24 Jul Collector's Notebook: Primary Industry
A former realtor, Alex Windsor Betts understands why people are forced to sell their homes or their art.
“It’s the Five Ds,” says the owner of Windsor Betts Art Brokerage House in Santa Fe, New Mexico. “Divorce. Death. Debt. Departure. Downsizing.”
For art, the secondary market is part of the life cycle. “A work of art typically goes from the studio where it was created to its first collector either directly or through a gallery/dealer,” says Michael Duty, director of art of the American West at Dallas, Texas-based Heritage Auction House, which holds roughly 300 online and 75 live auctions per year. “After a number of years, during which the artist has hopefully risen in stature, those first collectors begin to want to sell their purchases — perhaps their collecting tastes have changed, or they want to raise cash, any number of reasons. That’s where we come in as the ‘secondary’ art market.”
Public auctions — in-person or online — are one way to do this. Another is the private treaty sale. “The auction house looks to its relationships with collectors, on an individual basis,” Duty says, “to seek out the party who would be most interested in buying a lot.”
Art brokerage houses are a third method.
Windsor Betts Art Brokerage House is an 11-room, 3,000-square-foot historic 1851 house with a constantly rotating exhibit of art on the walls. It is, in essence, an art gallery. Betts prefers the mood of a gallery over that of an auction. “Each piece should sell based on the mood of the piece, not on the mood of the auction audience,” she says.
On the other hand, auctions create action, says Richard Altermann, whose father started Altermann Galleries & Auctioneers in Santa Fe in 1978. “In this climate, it’s causing clients to make a decision that day,” he says. “It creates movement in the art market even during recessionary times.”
Altermann sells as a gallery, through private-treaty and at auction (four per year).
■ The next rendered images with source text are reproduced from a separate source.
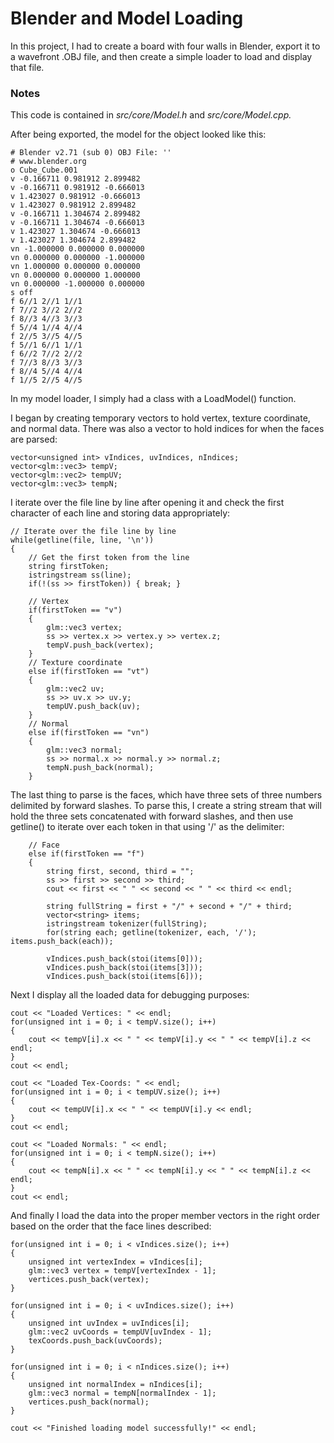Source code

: # Blender and Model Loading

In this project, I had to create a board with four walls in Blender, export it to a wavefront .OBJ file, and then create a simple loader to load and display that file.

### Notes

This code is contained in *src/core/Model.h* and *src/core/Model.cpp.*

After being exported, the model for the object looked like this:

    # Blender v2.71 (sub 0) OBJ File: ''
    # www.blender.org
    o Cube_Cube.001
    v -0.166711 0.981912 2.899482
    v -0.166711 0.981912 -0.666013
    v 1.423027 0.981912 -0.666013
    v 1.423027 0.981912 2.899482
    v -0.166711 1.304674 2.899482
    v -0.166711 1.304674 -0.666013
    v 1.423027 1.304674 -0.666013
    v 1.423027 1.304674 2.899482
    vn -1.000000 0.000000 0.000000
    vn 0.000000 0.000000 -1.000000
    vn 1.000000 0.000000 0.000000
    vn 0.000000 0.000000 1.000000
    vn 0.000000 -1.000000 0.000000
    s off
    f 6//1 2//1 1//1
    f 7//2 3//2 2//2
    f 8//3 4//3 3//3
    f 5//4 1//4 4//4
    f 2//5 3//5 4//5
    f 5//1 6//1 1//1
    f 6//2 7//2 2//2
    f 7//3 8//3 3//3
    f 8//4 5//4 4//4
    f 1//5 2//5 4//5

In my model loader, I simply had a class with a LoadModel() function.

I began by creating temporary vectors to hold vertex, texture coordinate, and normal data. There was also a vector to hold indices for when the faces are parsed:

    vector<unsigned int> vIndices, uvIndices, nIndices;
    vector<glm::vec3> tempV;
    vector<glm::vec2> tempUV;
    vector<glm::vec3> tempN;

I iterate over the file line by line after opening it and check the first character of each line and storing data appropriately:

    // Iterate over the file line by line
    while(getline(file, line, '\n'))
    {
        // Get the first token from the line
        string firstToken;
        istringstream ss(line);
        if(!(ss >> firstToken)) { break; }

        // Vertex
        if(firstToken == "v")
        {
            glm::vec3 vertex;
            ss >> vertex.x >> vertex.y >> vertex.z;
            tempV.push_back(vertex);
        }
        // Texture coordinate
        else if(firstToken == "vt")
        {
            glm::vec2 uv;
            ss >> uv.x >> uv.y;
            tempUV.push_back(uv);
        }
        // Normal
        else if(firstToken == "vn")
        {
            glm::vec3 normal;
            ss >> normal.x >> normal.y >> normal.z;
            tempN.push_back(normal);
        }

The last thing to parse is the faces, which have three sets of three numbers delimited by forward slashes. To  parse this, I create a string stream that will hold the three sets concatenated with forward slashes, and then use getline() to iterate over each token in that using '/' as the delimiter:

        // Face
        else if(firstToken == "f")
        {
            string first, second, third = "";
            ss >> first >> second >> third;
            cout << first << " " << second << " " << third << endl;

            string fullString = first + "/" + second + "/" + third;
            vector<string> items;
            istringstream tokenizer(fullString);
            for(string each; getline(tokenizer, each, '/'); items.push_back(each));

            vIndices.push_back(stoi(items[0]));
            vIndices.push_back(stoi(items[3]));
            vIndices.push_back(stoi(items[6]));


Next I display all the loaded data for debugging purposes:

    cout << "Loaded Vertices: " << endl;
    for(unsigned int i = 0; i < tempV.size(); i++)
    {
        cout << tempV[i].x << " " << tempV[i].y << " " << tempV[i].z << endl;
    }
    cout << endl;

    cout << "Loaded Tex-Coords: " << endl;
    for(unsigned int i = 0; i < tempUV.size(); i++)
    {
        cout << tempUV[i].x << " " << tempUV[i].y << endl;
    }
    cout << endl;

    cout << "Loaded Normals: " << endl;
    for(unsigned int i = 0; i < tempN.size(); i++)
    {
        cout << tempN[i].x << " " << tempN[i].y << " " << tempN[i].z << endl;
    }
    cout << endl;

And finally I load the data into the proper member vectors in the right order based on the order that the face lines described:

    for(unsigned int i = 0; i < vIndices.size(); i++)
    {
        unsigned int vertexIndex = vIndices[i];
        glm::vec3 vertex = tempV[vertexIndex - 1];
        vertices.push_back(vertex);
    }

    for(unsigned int i = 0; i < uvIndices.size(); i++)
    {
        unsigned int uvIndex = uvIndices[i];
        glm::vec2 uvCoords = tempUV[uvIndex - 1];
        texCoords.push_back(uvCoords);
    }

    for(unsigned int i = 0; i < nIndices.size(); i++)
    {
        unsigned int normalIndex = nIndices[i];
        glm::vec3 normal = tempN[normalIndex - 1];
        vertices.push_back(normal);
    }

    cout << "Finished loading model successfully!" << endl;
A buy-now session has been added to its auction agenda, offering pieces for sale at the average auction estimates, plus the buyer’s premium. “If they were ready to buy, why slow them down?” Altermann says.
Typically, “secondary” venues have a great relationship with art galleries. Most galleries won’t take art back after it has been sold, but refer the art owners to brokerage and auction houses. “And if a buyer expresses an interest in an artist in our stable, we’ll direct them to the gallery that carries that artist,” Betts says.
“When I first laid eyes on my babies at an art brokerage firm, it felt a little strange,” says Kevin Red Star, a Crow Indian painter whose work has been carried by Altermann, Betts and Heritage. “But then I sat with Alex for a bit, and she was telling how they came to be in her gallery space. I thought they were coming in and releasing them and putting them on the market at wholesale. But that’s not the case. In most cases, the prices have increased. Alex follows all that, follows the artist’s career and she’s well-versed in the artist’s lives. That made me feel good.”
In the long run, buyer, seller and artist benefit from this market.
Betts is particular about who she carries, and she isn’t alone. “We’re not going to go out and try to create a market on the secondary market,” Altermann says.
How does the current national economy play into this equation?
“Clients are definitely more discerning about what they’re buying,” Altermann says. “You have clients sitting on their cash, waiting to see which way the wind blows. And when you have that type of market, you’re going to see fewer consignors, and you’re going to find fewer buyers. Our emphasis is to identify those buyers who look at it as an opportunity. There’s still activity there. It’s just a matter of how you find it.”
Betts, whose business is on pace for a record-setting year, agrees. She compares investments in real estate to the fine-art market and speculates, “With houses, there are too many variables,” she says. “Art is much more constant.”
Adds Duty: “As with all markets, there will be peaks and valleys and the secondary art market — and different collecting categories within it — experiences the same cycles, though not necessarily with the same frequency or duration. In the long term, the secondary art market will continue to be robust.”